In cytokeratin 18 monomers and complexes of cytokeratin 18 with other molecules (e.g., dimers between cytokeratin 18 and cytokeratin 8 and dimers between cytokeratin 18 and cytokeratin 7), these two immune complexes will specifically bind to M3 and M21 epitopes on cytokeratin 18. As shown in fig. 1, binding of both immune complexes to the M3 and M21 epitopes on the same cytokeratin 18 monomer or complex will form a sandwich complex during incubation.

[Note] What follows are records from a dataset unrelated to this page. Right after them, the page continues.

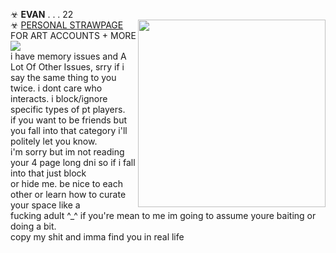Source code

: ☣ **EVAN** . . .  22 <br/> <img align="right" height="300" src="https://i.imgur.com/4u2l0zH.png" />
☣ [PERSONAL STRAWPAGE](https://w0lf.straw.page) FOR ART ACCOUNTS + MORE  <br/> 
<img src="https://gifcity.carrd.co/assets/images/gallery39/59e6c9a7.gif?v=47652796"> 
</a>
<br/>
i have memory issues and A Lot Of Other Issues, srry if i say the same thing to you
<br/> twice. i dont care who interacts. i block/ignore specific types of pt players.
<br/> if you want to be friends but you fall into that category i'll politely let you know. 
<br/> i'm  sorry but im not reading your 4 page long dni so if i fall into that just block 
<br/> or hide me. be nice to each other or learn how to curate your space like a 
<br/> fucking adult ^_^ if you're mean to me im going to assume youre baiting or doing 
a bit. <br/> copy my shit and imma find you in real life 
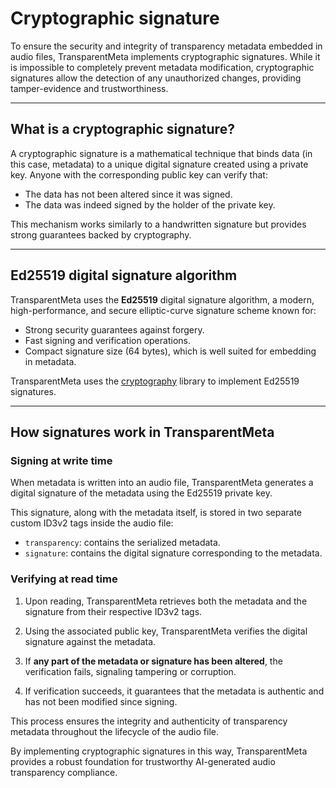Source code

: # Cryptographic signature 

To ensure the security and integrity of transparency metadata embedded in 
audio files, TransparentMeta implements cryptographic signatures. While it 
is impossible  to completely prevent metadata modification, cryptographic 
signatures  allow the detection of any unauthorized changes, providing 
tamper-evidence and trustworthiness.

---

## What is a cryptographic signature?

A cryptographic signature is a mathematical technique that binds data (in 
this case, metadata) to a unique digital signature created using a private 
key. Anyone with the corresponding public key can verify that:

- The data has not been altered since it was signed.
- The data was indeed signed by the holder of the private key.

This mechanism works similarly to a handwritten signature but provides 
strong guarantees backed by cryptography.

---

## Ed25519 digital signature algorithm

TransparentMeta uses the **Ed25519** digital signature algorithm, a modern, 
high-performance, and secure elliptic-curve signature scheme known for:

- Strong security guarantees against forgery.
- Fast signing and verification operations.
- Compact signature size (64 bytes), which is well suited for embedding in metadata.

TransparentMeta uses the [cryptography](https://cryptography.io/en/latest/) 
library to implement Ed25519 signatures.

---

## How signatures work in TransparentMeta

### Signing at write time
When metadata is written into an audio file, TransparentMeta generates a  
digital signature of the metadata using the Ed25519 private key.

This signature, along with the metadata itself, is stored in two separate  
custom ID3v2 tags inside the audio file:
  - `transparency`: contains the serialized metadata.
  - `signature`: contains the digital signature corresponding to the metadata.

### Verifying at read time

1. Upon reading, TransparentMeta retrieves both the metadata and the signature 
from their respective ID3v2 tags.

2. Using the associated public key, TransparentMeta verifies the digital 
signature against the metadata.

3. If **any part of the metadata or signature has been altered**, the 
verification fails, signaling tampering or corruption.

4. If verification succeeds, it guarantees that the metadata is authentic and 
has not been modified since signing. 

This process ensures the integrity and authenticity of transparency 
metadata throughout the lifecycle of the audio file.

By implementing cryptographic signatures in this way, TransparentMeta 
provides a robust foundation for trustworthy AI-generated audio transparency compliance.


















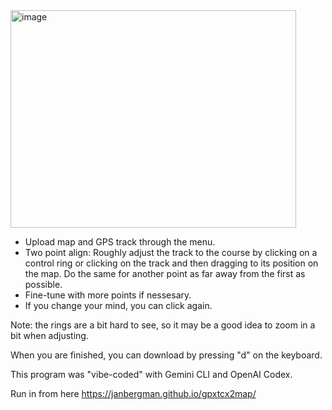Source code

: <img width="457" height="348" alt="image" src="https://github.com/user-attachments/assets/c5f0ef62-c5e3-49f6-a5be-6d046f6acdc2" />

* Upload map and GPS track through the menu.
* Two point align: Roughly adjust the track to the course by clicking on a control ring or clicking on the track and then dragging to its position on the map. Do the same for another point as far away from the first as possible.
* Fine-tune with more points if nessesary.
* If you change your mind, you can click again.

Note: the rings are a bit hard to see, so it may be a good idea to zoom in a bit when adjusting.

When you are finished, you can download by pressing "d" on the keyboard.

This program was "vibe-coded" with Gemini CLI and OpenAI Codex. 

Run in from here https://janbergman.github.io/gpxtcx2map/

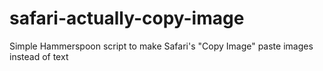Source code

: # safari-actually-copy-image
Simple Hammerspoon script to make Safari's "Copy Image" paste images instead of text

The sample with the immunocomplexes is then contacted with a solid support, for example by adding anti-FITC magnetic beads to the sample or by adding the sample to anti-FITC magnetic beads. The sample is incubated in the presence of the solid support for a period of time, preferably at intervals of 1 to 30 minutes, more preferably 1 to 15 minutes, more preferably 2 to 10 minutes, such as about 5 minutes. As shown in FIG. 1, anti-FITC antibodies immobilized on a solid support (e.g., magnetic beads) will specifically bind to the FITC ligand in the second immunocomplex IDL 1-FITC.
The solid support will specifically bind to the sandwich complex described above, but will also specifically bind to the second immune complex and the second immune complex which binds to the cytokeratin 18 monomer or complex. Any non-specific binding to the solid support, such as to the first immunoconjugate, will be removed by washing the solid support in one or more washing steps. In these washing steps, the supernatant is preferably removed from the solid support and replaced with a washing liquid as disclosed in example 2 herein. If the solid support is in the form of magnetic beads, the supernatant can be easily removed from the solid support by exposing the sample to a magnetic field to collect the magnetic beads and remove the supernatant.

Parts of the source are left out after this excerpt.